The best relationships—of any sort—have undying chemistry. The kind where you just get each other. Where you have a secret, second language. A base understanding because… because you do. It’s the kind of chemistry that is intangible. The kind of chemistry poets write about. I’ve seen relationships fail because, while everything looked good on paper, there just wasn’t that thing. Hell, I lived that. I’ve seen relationships go through really tough times, and the people come out of it together, often stronger. That’s due to their chemistry. It’d be a kind of magic, if it weren’t so biologic.
When you have the right chemistry with someone, neither of you have to try so hard. And when you do, the impact exceeds all expectations. Relationships can have hard times, but they shouldn’t be hard. If they are, your best option is to make a bong and find people with a chemistry that compliments your own.
There’s always another day. To make the change. Do the thing. Until there isn’t
My great-uncle Ivan once told me something to the effect of, “Don’t rush to do today what you can do tomorrow.” I don’t know what his last words were, but I hope these were them. Just because I love good irony.
It’s not terrible advice. And it carries greater weight when it’s doled out by a man in his eighties. How many tomorrows does he have left? Was he not counting the days? Was he not thinking, “I’m older than my grandparents were, older than my parents were, older than most of my friends were… My last tomorrow could have been yesterday?” I think about that all the time. And I have for years.

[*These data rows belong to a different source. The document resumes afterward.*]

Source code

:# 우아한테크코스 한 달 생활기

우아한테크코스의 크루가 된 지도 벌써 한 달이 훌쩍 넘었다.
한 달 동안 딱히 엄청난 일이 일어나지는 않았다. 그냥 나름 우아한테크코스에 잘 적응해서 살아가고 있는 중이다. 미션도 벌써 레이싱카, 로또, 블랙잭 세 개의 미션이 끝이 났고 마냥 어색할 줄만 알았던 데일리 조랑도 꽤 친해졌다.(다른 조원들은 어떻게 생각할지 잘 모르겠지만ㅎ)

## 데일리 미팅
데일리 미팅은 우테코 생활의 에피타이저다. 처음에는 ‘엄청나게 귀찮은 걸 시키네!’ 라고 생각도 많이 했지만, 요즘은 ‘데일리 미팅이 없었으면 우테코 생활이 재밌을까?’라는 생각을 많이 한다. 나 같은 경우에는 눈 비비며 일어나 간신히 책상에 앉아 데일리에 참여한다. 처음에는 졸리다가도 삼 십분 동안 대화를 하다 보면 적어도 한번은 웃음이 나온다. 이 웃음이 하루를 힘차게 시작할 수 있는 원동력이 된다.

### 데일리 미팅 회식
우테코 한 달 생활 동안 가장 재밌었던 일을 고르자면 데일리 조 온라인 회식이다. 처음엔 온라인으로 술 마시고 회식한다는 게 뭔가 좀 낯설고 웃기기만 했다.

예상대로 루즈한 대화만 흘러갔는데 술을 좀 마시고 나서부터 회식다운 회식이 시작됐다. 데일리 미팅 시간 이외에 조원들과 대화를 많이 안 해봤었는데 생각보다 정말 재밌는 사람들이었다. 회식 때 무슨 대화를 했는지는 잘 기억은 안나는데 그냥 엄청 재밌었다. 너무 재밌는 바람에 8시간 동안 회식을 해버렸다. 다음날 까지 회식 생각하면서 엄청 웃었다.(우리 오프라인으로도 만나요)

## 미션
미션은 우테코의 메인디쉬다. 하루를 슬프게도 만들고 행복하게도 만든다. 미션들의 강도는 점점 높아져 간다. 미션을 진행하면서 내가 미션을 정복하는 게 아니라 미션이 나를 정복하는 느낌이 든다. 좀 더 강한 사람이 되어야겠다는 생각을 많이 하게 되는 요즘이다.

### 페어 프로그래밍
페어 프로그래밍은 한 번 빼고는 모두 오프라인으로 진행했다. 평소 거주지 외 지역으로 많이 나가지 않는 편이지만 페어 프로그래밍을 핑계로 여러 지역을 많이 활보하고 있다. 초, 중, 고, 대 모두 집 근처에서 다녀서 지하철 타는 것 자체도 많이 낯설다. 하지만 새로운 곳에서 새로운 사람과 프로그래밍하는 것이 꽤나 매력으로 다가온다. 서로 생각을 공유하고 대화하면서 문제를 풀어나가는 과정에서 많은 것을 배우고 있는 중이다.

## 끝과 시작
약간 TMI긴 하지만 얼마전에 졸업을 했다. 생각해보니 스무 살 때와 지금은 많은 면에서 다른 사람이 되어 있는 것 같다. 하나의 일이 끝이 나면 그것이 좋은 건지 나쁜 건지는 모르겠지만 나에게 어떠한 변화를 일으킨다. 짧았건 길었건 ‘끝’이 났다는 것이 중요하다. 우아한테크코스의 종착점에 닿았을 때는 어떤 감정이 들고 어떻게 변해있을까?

Even as a kid, with my whole life ahead of me, I operated like I had six months to live and needed to achieve everything I wanted before the clock ran out. It’s been a hectic ride, but worth it. I’ve done some cool stuff, I’ve checked some goals off my list. But I’m still not even close to completing that list.
And, yet, I’ve taken up the idea of giving myself a break and pushing self-imposed deadlines because… mental health, I guess. But all those self-care evenings where I kicked back on the couch with a box of cereal and a movie or TV show means I wasn’t checking things off my to-do list. Update the budget, shop for a new card table, write that screenplay, write that comic book, finish that almost-done novel, workout more, eat better…
I’m not a lump, but I could use fewer evenings on the couch. What brings me joy? What inspires me? Zoning out with someone else’s creativity on the TV or in the book I’m reading and won’t remember while getting high in a bubble bath is fun. But a completely checked-off to-do list far outweighs that. There’s gotta be balance. And that means I need to put a little more weight on the side of the scale that is Action.
Not just because I’m getting older and I have fewer tomorrows than I did yesterday, but because I want to impress my kids. I want to impress myself. I want to prove to those young boys and this old(er) man that I’m not a bore. That I’m much more than a guy who clocks in for work, gets the paycheck, and, well… works for the weekend. Time to work as hard as I play. It makes the play much better. And it’s the only way to avoid regretting that tomorrow that finally never comes.
Learned lessons are never really learned
Compare this essay to ones from the past. There are similar themes. There are similar lessons. Some lessons are the same, just dressed up in synonyms. We learn, we re-learn. We find new nuances we hadn’t seen before because our experiences hadn’t yet revealed them to us. We have to keep going. Always. Always forward. Always in the pursuit of living our values and hunting that kooky thing we call happiness. It comes in bits and bites, but it pays out in spades.
So, happy birthday. Your girlfriend thinks you’re hot as hell. And maybe, just maybe you are. Like you’ve always been.
The author on his third birthday. This badass is still how the forty-six-year-old man sees himself.